Press Release Date:  Tuesday, September 27, 2011  
Revision Date:  Tuesday, August 20, 2013 
Contact Information:  Shelley Catharine Johnson
Deputy Communications Director
502-696-5659 (office)

Attorney General Jack Conway today announced that his office has filed a consumer protection lawsuit against National College of Kentucky, Inc. over allegations that the for-profit school misrepresented job placement numbers. This marks the third lawsuit General Conway has filed as part of his ongoing investigation of the for-profit college industry. National College operates six Kentucky campuses in Lexington, Louisville, Florence, Pikeville, Richmond and Danville.

The three-count complaint filed in Fayette Circuit Court alleges that National College violated the Kentucky Consumer Protection Act by making false, misleading and deceptive disclosures regarding the rate at which its students were able to obtain employment in their field of study.

"This type of deception must stop," General Conway said. "National College is putting its bottom line before the hopes and dreams of students who are trying to better their lives. The reality is that more and more students are leaving for-profit schools with high debt loads and without the high-paying jobs they were promised."
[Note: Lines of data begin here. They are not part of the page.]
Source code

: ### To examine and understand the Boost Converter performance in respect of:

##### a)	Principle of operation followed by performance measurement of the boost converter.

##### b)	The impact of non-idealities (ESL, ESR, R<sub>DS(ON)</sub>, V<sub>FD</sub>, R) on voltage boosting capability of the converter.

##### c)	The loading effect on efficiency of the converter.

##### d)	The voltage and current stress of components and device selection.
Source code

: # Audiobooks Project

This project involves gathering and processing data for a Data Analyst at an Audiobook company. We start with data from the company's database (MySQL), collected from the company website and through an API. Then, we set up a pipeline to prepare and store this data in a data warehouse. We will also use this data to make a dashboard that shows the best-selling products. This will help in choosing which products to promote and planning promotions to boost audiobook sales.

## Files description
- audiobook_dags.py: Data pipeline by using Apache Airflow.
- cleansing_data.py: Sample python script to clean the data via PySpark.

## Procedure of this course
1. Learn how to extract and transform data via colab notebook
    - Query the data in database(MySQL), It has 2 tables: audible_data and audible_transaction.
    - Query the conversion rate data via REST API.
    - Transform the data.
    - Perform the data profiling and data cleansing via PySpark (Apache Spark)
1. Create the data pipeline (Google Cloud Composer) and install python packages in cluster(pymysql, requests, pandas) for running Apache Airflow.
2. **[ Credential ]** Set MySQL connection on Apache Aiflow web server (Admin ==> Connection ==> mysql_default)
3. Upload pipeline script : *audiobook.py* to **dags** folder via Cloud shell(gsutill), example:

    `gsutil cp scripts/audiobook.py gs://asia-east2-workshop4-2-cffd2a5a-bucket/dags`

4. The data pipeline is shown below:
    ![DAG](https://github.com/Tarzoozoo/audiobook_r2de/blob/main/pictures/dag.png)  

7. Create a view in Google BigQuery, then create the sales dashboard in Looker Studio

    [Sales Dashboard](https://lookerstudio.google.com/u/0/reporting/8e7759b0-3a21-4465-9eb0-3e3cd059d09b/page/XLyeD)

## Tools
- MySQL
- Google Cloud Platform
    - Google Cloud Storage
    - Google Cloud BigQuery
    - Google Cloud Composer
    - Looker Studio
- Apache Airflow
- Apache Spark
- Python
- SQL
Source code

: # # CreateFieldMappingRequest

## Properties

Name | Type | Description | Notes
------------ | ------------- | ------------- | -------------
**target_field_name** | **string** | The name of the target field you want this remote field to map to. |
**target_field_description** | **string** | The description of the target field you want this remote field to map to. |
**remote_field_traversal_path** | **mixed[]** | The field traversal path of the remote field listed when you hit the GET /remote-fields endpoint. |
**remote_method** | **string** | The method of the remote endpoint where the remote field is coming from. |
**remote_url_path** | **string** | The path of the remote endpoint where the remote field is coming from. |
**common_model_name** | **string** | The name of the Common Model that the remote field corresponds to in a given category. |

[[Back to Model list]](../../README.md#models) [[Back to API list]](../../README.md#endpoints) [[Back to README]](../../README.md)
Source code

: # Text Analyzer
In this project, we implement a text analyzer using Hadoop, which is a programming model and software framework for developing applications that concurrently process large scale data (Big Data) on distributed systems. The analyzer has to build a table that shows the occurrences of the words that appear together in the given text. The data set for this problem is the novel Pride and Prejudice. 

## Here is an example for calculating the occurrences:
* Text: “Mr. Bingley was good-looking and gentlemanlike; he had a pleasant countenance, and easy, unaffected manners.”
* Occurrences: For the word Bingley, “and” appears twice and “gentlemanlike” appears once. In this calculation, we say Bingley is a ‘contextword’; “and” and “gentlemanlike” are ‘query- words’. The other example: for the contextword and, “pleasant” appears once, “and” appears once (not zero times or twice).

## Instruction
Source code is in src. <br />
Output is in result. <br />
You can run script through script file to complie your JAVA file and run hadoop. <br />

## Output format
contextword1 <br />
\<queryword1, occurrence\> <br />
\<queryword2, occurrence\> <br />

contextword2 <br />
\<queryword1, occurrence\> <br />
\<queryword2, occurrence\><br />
The Attorney General's complaint details that since at least 2008, National College has publicly represented that students achieve "success" in obtaining employment at rates that are significantly higher than the job placement rates National actually reports to its accreditor, the Accrediting Council for Independent Colleges and Schools (ACICS). For example, the complaint alleges that during or before 2008 and continuing through at least December of 2010 (when the Attorney General issued National a subpoena and civil investigative demand) National represented on its website certain "successful employment" figures for graduates of its Lexington, Louisville, Pikeville and Richmond campuses. Those numbers on the website are significantly higher than the job placement numbers National was reporting to ACICS, to whom it reported the following numbers for the years 2008-2010:

National's Webpage
December 2010 and earlier
Lexington — 94%
Louisville — 96%
Pikeville — 84%
Richmond — 91%

Sometime between December 15, 2010 and March 2011, after the Attorney General's investigation began, the complaint alleges that National changed its webpage- lowering the numbers for "successful" employment and added a disclaimer for the first time that the numbers represent graduates "who are employed in any field."

Webpage March 2011:

  • Lexington — 91%
  • Louisville — 81%
  • Pikeville — 78%
  • Richmond — 87%
  • Florence — 83%
  • Danville — 84%

The complaint further alleges that the website's current representations concerning "successful" placements are still unfair, false, misleading and deceptive because the disclaimer is not plain and does not undo the false impression that the numbers represent employment in the careers studied.

The Attorney General's complaint seeks an order enjoining National from violating the law, civil penalties of $2,000 per violation and recovery of investigative costs and attorneys fees.

The lawsuit follows efforts by National College to block the Attorney General's investigation. National filed a lawsuit in Franklin Circuit Court in January of 2011 claiming that the investigation by the Office of the Attorney General was not supported by sufficient evidence of wrongdoing. Circuit Judge Philip Shepherd ruled in the Attorney General's favor finding it is "in the public interest that an investigation should be made to ascertain whether [the plaintiff] in fact has engaged in, is engaging in or is about to engage in, any act or practice declared to be unlawful by KRS 367.110 to 367.300." National College has appealed that ruling to the Kentucky Court of Appeals, where the matter is pending.

Combating Abuse in the For-Profit College Industry

Attorney General Conway continues to lead a national bipartisan effort to examine potential abuses in the for-profit college industry. There are currently 22 states involved in the working group.

As part of this effort, General Conway filed suit in July against Daymar College over allegations that the for-profit college violated Kentucky's Consumer Protection Act by engaging in a sophisticated practice of deceiving and misleading students about their textbooks and financial aid so students were forced into purchasing higher-priced books and supplies from Daymar.

In August, General Conway's office filed a motion to intervene in a whistle-blower suit against Education Management Corporation (EDMC), the parent company of Brown Mackie College, over allegations that the company illegally paid recruiters based on the number of students they enrolled in EDMC programs.

Attorney General Conway also has active investigations examining the activities of five other proprietary colleges operating in Kentucky. Those investigations are ongoing.